━━━ Supplied entries ━━━
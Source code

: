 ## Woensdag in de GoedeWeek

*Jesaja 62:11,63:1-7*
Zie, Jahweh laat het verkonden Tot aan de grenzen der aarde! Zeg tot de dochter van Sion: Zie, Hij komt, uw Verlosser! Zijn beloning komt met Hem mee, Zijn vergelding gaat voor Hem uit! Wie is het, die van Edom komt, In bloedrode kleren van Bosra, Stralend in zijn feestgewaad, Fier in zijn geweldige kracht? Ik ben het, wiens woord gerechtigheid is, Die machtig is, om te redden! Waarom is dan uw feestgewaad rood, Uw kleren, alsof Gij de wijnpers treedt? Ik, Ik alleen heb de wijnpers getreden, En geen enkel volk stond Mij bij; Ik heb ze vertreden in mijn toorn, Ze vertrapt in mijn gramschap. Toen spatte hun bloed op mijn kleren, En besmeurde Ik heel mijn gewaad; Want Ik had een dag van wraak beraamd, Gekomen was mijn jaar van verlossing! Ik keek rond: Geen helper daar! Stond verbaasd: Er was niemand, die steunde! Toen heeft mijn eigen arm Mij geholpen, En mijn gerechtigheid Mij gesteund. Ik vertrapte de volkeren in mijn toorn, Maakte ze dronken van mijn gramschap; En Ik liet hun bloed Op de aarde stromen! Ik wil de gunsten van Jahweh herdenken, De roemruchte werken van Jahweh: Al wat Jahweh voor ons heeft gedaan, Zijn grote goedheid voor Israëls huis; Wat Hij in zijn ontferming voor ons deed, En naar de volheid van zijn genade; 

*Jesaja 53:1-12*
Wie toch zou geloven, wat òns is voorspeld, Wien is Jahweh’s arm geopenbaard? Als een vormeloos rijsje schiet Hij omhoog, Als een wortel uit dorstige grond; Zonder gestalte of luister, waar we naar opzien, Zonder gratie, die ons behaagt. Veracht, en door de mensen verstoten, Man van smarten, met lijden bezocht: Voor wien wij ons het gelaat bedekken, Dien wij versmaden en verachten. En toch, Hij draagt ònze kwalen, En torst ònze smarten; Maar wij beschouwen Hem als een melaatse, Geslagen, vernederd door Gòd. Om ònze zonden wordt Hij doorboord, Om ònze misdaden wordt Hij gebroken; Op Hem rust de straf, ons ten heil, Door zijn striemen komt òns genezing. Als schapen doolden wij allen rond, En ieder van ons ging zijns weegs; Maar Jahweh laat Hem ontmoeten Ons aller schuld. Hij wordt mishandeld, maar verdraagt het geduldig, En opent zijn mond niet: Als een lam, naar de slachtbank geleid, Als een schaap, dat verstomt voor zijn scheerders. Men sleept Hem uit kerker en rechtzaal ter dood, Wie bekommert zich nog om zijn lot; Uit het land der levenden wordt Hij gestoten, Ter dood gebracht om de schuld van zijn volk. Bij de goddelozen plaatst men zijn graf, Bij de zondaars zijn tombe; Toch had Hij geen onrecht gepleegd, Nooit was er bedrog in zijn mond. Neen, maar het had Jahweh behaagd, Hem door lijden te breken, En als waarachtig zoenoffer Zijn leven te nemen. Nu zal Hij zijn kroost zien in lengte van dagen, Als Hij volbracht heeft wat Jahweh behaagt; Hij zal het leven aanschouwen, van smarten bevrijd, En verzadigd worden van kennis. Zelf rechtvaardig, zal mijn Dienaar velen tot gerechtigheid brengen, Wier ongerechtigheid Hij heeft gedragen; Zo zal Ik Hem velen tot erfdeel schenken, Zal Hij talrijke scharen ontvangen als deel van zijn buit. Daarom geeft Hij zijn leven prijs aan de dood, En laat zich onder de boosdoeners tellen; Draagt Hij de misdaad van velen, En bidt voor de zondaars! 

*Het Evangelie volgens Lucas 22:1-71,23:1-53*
━━━
> Brief: Every line above should be retyped exactly as given.

> Task answer:
Source code

: ## Woensdag in de GoedeWeek

*Jesaja 62:11,63:1-7*
Zie, Jahweh laat het verkonden Tot aan de grenzen der aarde! Zeg tot de dochter van Sion: Zie, Hij komt, uw Verlosser! Zijn beloning komt met Hem mee, Zijn vergelding gaat voor Hem uit! Wie is het, die van Edom komt, In bloedrode kleren van Bosra, Stralend in zijn feestgewaad, Fier in zijn geweldige kracht? Ik ben het, wiens woord gerechtigheid is, Die machtig is, om te redden! Waarom is dan uw feestgewaad rood, Uw kleren, alsof Gij de wijnpers treedt? Ik, Ik alleen heb de wijnpers getreden, En geen enkel volk stond Mij bij; Ik heb ze vertreden in mijn toorn, Ze vertrapt in mijn gramschap. Toen spatte hun bloed op mijn kleren, En besmeurde Ik heel mijn gewaad; Want Ik had een dag van wraak beraamd, Gekomen was mijn jaar van verlossing! Ik keek rond: Geen helper daar! Stond verbaasd: Er was niemand, die steunde! Toen heeft mijn eigen arm Mij geholpen, En mijn gerechtigheid Mij gesteund. Ik vertrapte de volkeren in mijn toorn, Maakte ze dronken van mijn gramschap; En Ik liet hun bloed Op de aarde stromen! Ik wil de gunsten van Jahweh herdenken, De roemruchte werken van Jahweh: Al wat Jahweh voor ons heeft gedaan, Zijn grote goedheid voor Israëls huis; Wat Hij in zijn ontferming voor ons deed, En naar de volheid van zijn genade; 

*Jesaja 53:1-12*
Wie toch zou geloven, wat òns is voorspeld, Wien is Jahweh’s arm geopenbaard? Als een vormeloos rijsje schiet Hij omhoog, Als een wortel uit dorstige grond; Zonder gestalte of luister, waar we naar opzien, Zonder gratie, die ons behaagt. Veracht, en door de mensen verstoten, Man van smarten, met lijden bezocht: Voor wien wij ons het gelaat bedekken, Dien wij versmaden en verachten. En toch, Hij draagt ònze kwalen, En torst ònze smarten; Maar wij beschouwen Hem als een melaatse, Geslagen, vernederd door Gòd. Om ònze zonden wordt Hij doorboord, Om ònze misdaden wordt Hij gebroken; Op Hem rust de straf, ons ten heil, Door zijn striemen komt òns genezing. Als schapen doolden wij allen rond, En ieder van ons ging zijns weegs; Maar Jahweh laat Hem ontmoeten Ons aller schuld. Hij wordt mishandeld, maar verdraagt het geduldig, En opent zijn mond niet: Als een lam, naar de slachtbank geleid, Als een schaap, dat verstomt voor zijn scheerders. Men sleept Hem uit kerker en rechtzaal ter dood, Wie bekommert zich nog om zijn lot; Uit het land der levenden wordt Hij gestoten, Ter dood gebracht om de schuld van zijn volk. Bij de goddelozen plaatst men zijn graf, Bij de zondaars zijn tombe; Toch had Hij geen onrecht gepleegd, Nooit was er bedrog in zijn mond. Neen, maar het had Jahweh behaagd, Hem door lijden te breken, En als waarachtig zoenoffer Zijn leven te nemen. Nu zal Hij zijn kroost zien in lengte van dagen, Als Hij volbracht heeft wat Jahweh behaagt; Hij zal het leven aanschouwen, van smarten bevrijd, En verzadigd worden van kennis. Zelf rechtvaardig, zal mijn Dienaar velen tot gerechtigheid brengen, Wier ongerechtigheid Hij heeft gedragen; Zo zal Ik Hem velen tot erfdeel schenken, Zal Hij talrijke scharen ontvangen als deel van zijn buit. Daarom geeft Hij zijn leven prijs aan de dood, En laat zich onder de boosdoeners tellen; Draagt Hij de misdaad van velen, En bidt voor de zondaars! 

*Het Evangelie volgens Lucas 22:1-71,23:1-53*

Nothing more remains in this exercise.